Extended Data Fig. 6: cGAS interacts with γH2AX directly.

From: Nuclear cGAS suppresses DNA repair and promotes tumorigenesis

Extended Data Fig. 6

a, b, Immunoblot of cell lysates and anti-H2AX (a) or anti-γH2AX (b) immunoprecipitates from PC-9 cells treated with etoposide (100 μg ml−1) for the indicated times. Data represent n = 3 independent experiments. c, Immunoblot of cell lysates or anti-HA immunoprecipitates from HEK293T cells transfected with Flag–cGAS and HA–H2AX in the absence or presence of etoposide (100 μg ml−1) for 4 h or H2O2 (10 mM) for 30 min. Data represent n = 3 independent experiments. d, e, Immunoblot of cell lysates or anti-Flag immunoprecipitates from HEK293T cells that had been transfected with Flag–H2AX and the indicated HA–cGAS truncated mutants in the presence of etoposide (100 μg ml−1) for 4 h. Data represent n = 3 independent experiments. f, Immunoblot of cell lysates or anti-Flag immunoprecipitates from HEK293T cells transfected with Flag–cGAS, HA–H2AX, or HA–H2AX(S139A). Data represent n = 3 independent experiments. g, Coomassie blue staining of purified GST–cGAS protein. Data represent n = 2 independent experiments. h, Binding curves of surface-immobilized nonphosphorylated peptide with GST-labelled cGAS at concentrations of 368 nM, 184 nM and 92 nM, and control GST protein at a concentration of 92 nM. Vertical lines mark the starts of association and dissociation phases of binding events. Data represent n = 4 independent experiments. i, Immunoblot of cell lysates of U2OS cells that had been stably transfected with either control shRNA or shRNA targeting H2AX (sh-H2AX).

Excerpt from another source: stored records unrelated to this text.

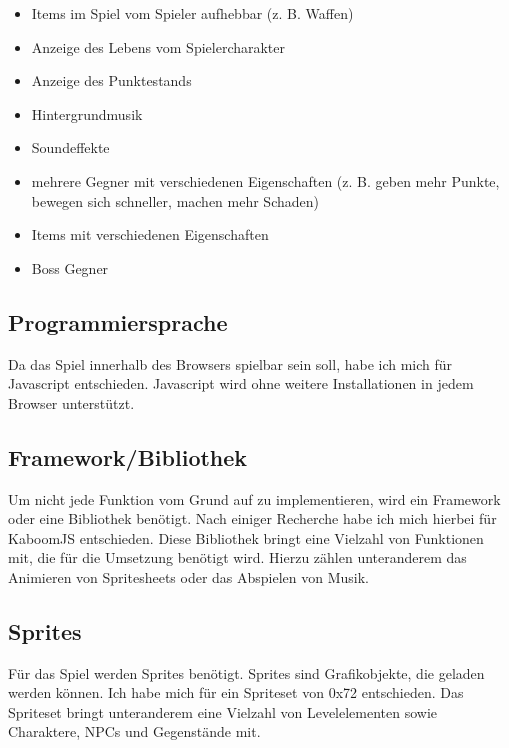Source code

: \documentclass[12pt,a4paper]{article}
\begin{document}
\begin{itemize}
    \item Items im Spiel vom Spieler aufhebbar (z. B. Waffen)
    \item Anzeige des Lebens vom Spielercharakter
    \item Anzeige des Punktestands
    \item Hintergrundmusik
    \item Soundeffekte
    \item mehrere Gegner mit verschiedenen Eigenschaften (z. B. geben mehr Punkte, bewegen sich schneller, machen mehr Schaden)
    \item Items mit verschiedenen Eigenschaften
    \item Boss Gegner
\end{itemize}

\subsection{Programmiersprache}
Da das Spiel innerhalb des Browsers spielbar sein soll, habe ich mich für Javascript entschieden. Javascript wird ohne weitere Installationen in jedem Browser unterstützt.
\subsection{Framework/Bibliothek}
Um nicht jede Funktion vom Grund auf zu implementieren, wird ein Framework oder eine Bibliothek benötigt. Nach einiger Recherche habe ich mich hierbei für KaboomJS entschieden. Diese Bibliothek bringt eine Vielzahl von Funktionen mit, die für die Umsetzung benötigt wird. Hierzu zählen unteranderem das Animieren von Spritesheets oder das Abspielen von Musik.

\subsection{Sprites}
Für das Spiel werden Sprites benötigt. Sprites sind Grafikobjekte, die geladen werden können. Ich habe mich für ein Spriteset von 0x72 entschieden. Das Spriteset bringt unteranderem eine Vielzahl von Levelelementen sowie Charaktere, NPCs und Gegenstände mit.
\end{document}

Data represent n = 2 independent experiments. j, k, Representative images of U2OS cells that had been stably transfected with either control shRNA or shRNA targeting H2AX, showing the recruitment of GFP–cGAS to sites of DNA damage induced by laser microirradiation. Data represent n = 3 independent experiments. Quantification data are shown in k and represent the mean ± s.d. of n = 17 (sh-Ctrl) and n = 22 (sh-H2AX) cells, respectively, from 3 independent experiments. Two-way ANOVA was used for statistical analysis. For gel source data, see Supplementary Fig. 1.